The Independent - 05.09.2019

(Tuis.) #1

AT WEMBLEY


Another piece of silverware for Pep Guardiola to count, even if the only real significance of this season-
opening Community Shield might be counting the cost of injury.


Leroy Sane went off as a genuine casualty early on, while Kevin De Bruyne was substituted as a precaution
amid so many issues with his fitness from last season. It was Manchester City that held their nerve in the
shoot-out, however, with Gabriel Jesus scoring the winner and Gini Wijnaldum having his spot-kick saved
by one of the game’s better performers in Claudio Bravo.


You could almost say it was last season’s run-in in microcosm. Liverpool made one mistake, but City made
none to just get over the line.


This obviously didn’t have any of that tension, though, in what ended up quite a fun afternoon. The pally
reactions after the game told us that.


As to what it will tell us about this season, well, not that much. For all that the match ended with a vaunted
test of mental strength, the theme of it was fitness and how well either are set for the new campaign.

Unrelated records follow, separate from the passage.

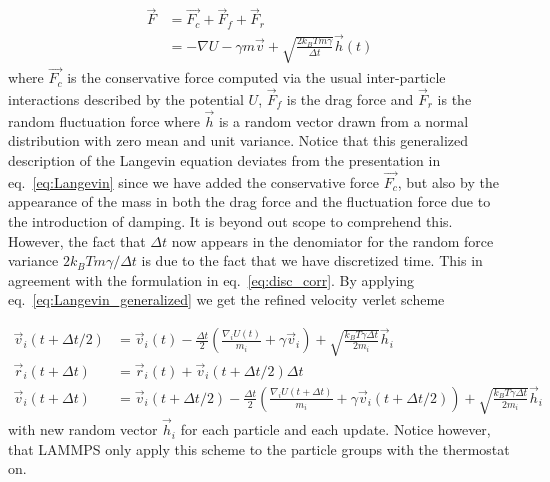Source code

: \begin{align}
  \vec{F} &= \vec{F_c} + \vec{F}_{f} + \vec{F}_{r} \nonumber \\
  &= -\nabla U - \gamma m \vec{v} + \sqrt{\frac{2 k_B T m \gamma}{\Delta t}}\vec{h}(t)
  \label{eq:Langevin_generalized}
\end{align}
where $\vec{F_c}$ is the conservative force computed via the usual
inter-particle interactions described by the potential $U$, $\vec{F}_f$ is the
drag force and $\vec{F}_r$ is the random fluctuation force where $\vec{h}$ is a
random vector drawn from a normal distribution with zero mean and unit variance.
Notice that this generalized description of the Langevin equation deviates from
the presentation in eq.~\eqref{eq:Langevin} since we have added the conservative
force $\vec{F_c}$, but also by the appearance of the mass in both the drag force
and the fluctuation force due to the introduction of damping. It is beyond out
scope to comprehend this. However, the fact that $\Delta t$ now appears in the
denomiator for the random force variance $2k_B T m \gamma / \Delta t$ is due to
the fact that we have discretized time. This in agreement with the formulation
in eq.~\eqref{eq:disc_corr}. By applying eq.~\eqref{eq:Langevin_generalized} we
get the refined velocity verlet scheme


\begin{align*}
  \vec{v}_i(t + \Delta t/2)  &= \vec{v}_i(t) - \frac{\Delta t}{2}\left(\frac{\nabla_i U(t)}{m_i} + \gamma \vec{v}_i \right) + \sqrt{\frac{k_B T \gamma \Delta t}{2m_i}} \vec{h}_i \\ 
  \vec{r}_i(t + \Delta t) &= \vec{r}_i(t) + \vec{v}_i(t + \Delta t/2) \Delta t \\
  \vec{v}_i(t + \Delta t) &= \vec{v}_i(t+ \Delta t/2) - \frac{\Delta t}{2}\left(\frac{\nabla_i U(t + \Delta t)}{m_i} + \gamma \vec{v}_i(t + \Delta t/2) \right) + \sqrt{\frac{k_B T \gamma \Delta t}{2m_i}} \vec{h}_i
\end{align*}
with new random vector $\vec{h}_i$ for each particle and each update. Notice
however, that LAMMPS only apply this scheme to the particle groups with the
thermostat on.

City started brilliantly but faded. Liverpool started sluggishly but slogged their way back into it. Neither
were fully on it but both had hugely impressive spells.


City’s came from the off. Within minutes, an electrically alert Raheem Sterling had snapped onto Joe
Gomez’s hesitancy for Leroy Sane to go close.

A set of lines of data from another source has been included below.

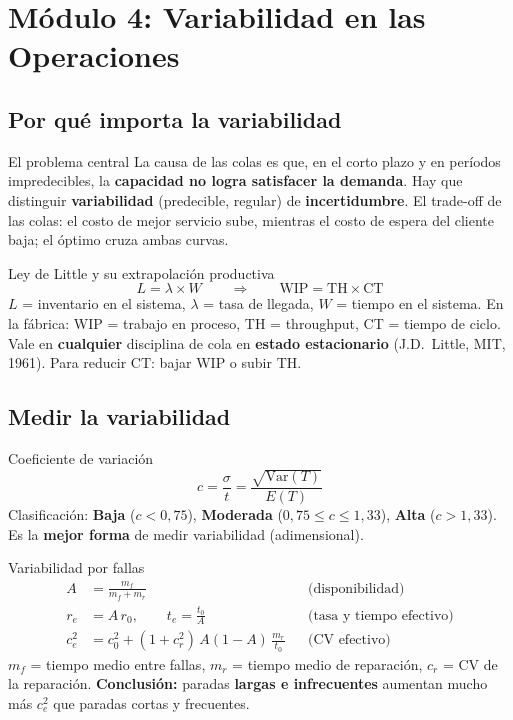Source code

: \section{Módulo 4: Variabilidad en las Operaciones}

\subsection{Por qué importa la variabilidad}

\begin{definicion}{El problema central}
La causa de las colas es que, en el corto plazo y en períodos impredecibles, la \textbf{capacidad no logra satisfacer la demanda}. Hay que distinguir \textbf{variabilidad} (predecible, regular) de \textbf{incertidumbre}. El trade-off de las colas: el costo de mejor servicio sube, mientras el costo de espera del cliente baja; el óptimo cruza ambas curvas.
\end{definicion}

\begin{formulas}{Ley de Little y su extrapolación productiva}
\[
  L = \lambda \times W \qquad\Longrightarrow\qquad \text{WIP} = \text{TH} \times \text{CT}
\]
$L$ = inventario en el sistema, $\lambda$ = tasa de llegada, $W$ = tiempo en el sistema. En la fábrica: WIP = trabajo en proceso, TH = throughput, CT = tiempo de ciclo. Vale en \textbf{cualquier} disciplina de cola en \textbf{estado estacionario} (J.D.\ Little, MIT, 1961). Para reducir CT: bajar WIP o subir TH.
\end{formulas}

\subsection{Medir la variabilidad}

\begin{formulas}{Coeficiente de variación}
\[
  c = \frac{\sigma}{t} = \frac{\sqrt{\text{Var}(T)}}{E(T)}
\]
Clasificación: \textbf{Baja} ($c<0{,}75$), \textbf{Moderada} ($0{,}75 \le c \le 1{,}33$), \textbf{Alta} ($c>1{,}33$). Es la \textbf{mejor forma} de medir variabilidad (adimensional).
\end{formulas}

\begin{formulas}{Variabilidad por fallas}
\begin{align*}
  A &= \frac{m_f}{m_f + m_r} && \text{(disponibilidad)}\\
  r_e &= A\,r_0, \qquad t_e = \frac{t_0}{A} && \text{(tasa y tiempo efectivo)}\\
  c_e^2 &= c_0^2 + (1 + c_r^2)\,A(1-A)\,\frac{m_r}{t_0} && \text{(CV efectivo)}
\end{align*}
$m_f$ = tiempo medio entre fallas, $m_r$ = tiempo medio de reparación, $c_r$ = CV de la reparación. \textbf{Conclusión:} paradas \textbf{largas e infrecuentes} aumentan mucho más $c_e^2$ que paradas cortas y frecuentes.
\end{formulas}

That – a City attacker scorching through a surprisingly open Liverpool defence – became one of the more
common sights of the game, albeit not involving Sane. He soon went off injured, potentially jeopardising a
move to Bayern Munich in the process.


No matter to City in this first half, mind. They just continued in the same vein, just as they continued in the
same vein as from their last match at Wembley, that utter evisceration of Watford in a freak-show of an FA
Cup final.


Their players were still putting on the same show of talent. The opening goal was one of those moves that
was the perfect illustration of the tight technical ability of these players, as De Bruyne perfectly headed it
down for David Silva, the playmaker offered the kind of divine instinctive flick-on that has defined his
sparkling City career, and Sterling finished. That last touch was a bit clumsier, but proved to be enough
with Alisson was caught out by the tepidity of the shot.


Not that Sterling cared as he celebrated his first goal against his old club.


Against that kind of fluidity, Liverpool were initially more stuttering. They weren’t fully on it, as was almost
personified by Mohamed Salah. He was up to speed in terms of fitness, as shown when he left Oleksandr
Zinchenko on the floor by rampaging past him, but maybe not in terms of match-fitness. So many of his
finishes were just too weak.


What Liverpool lacked in sharpness, however, they made up for in doggedness.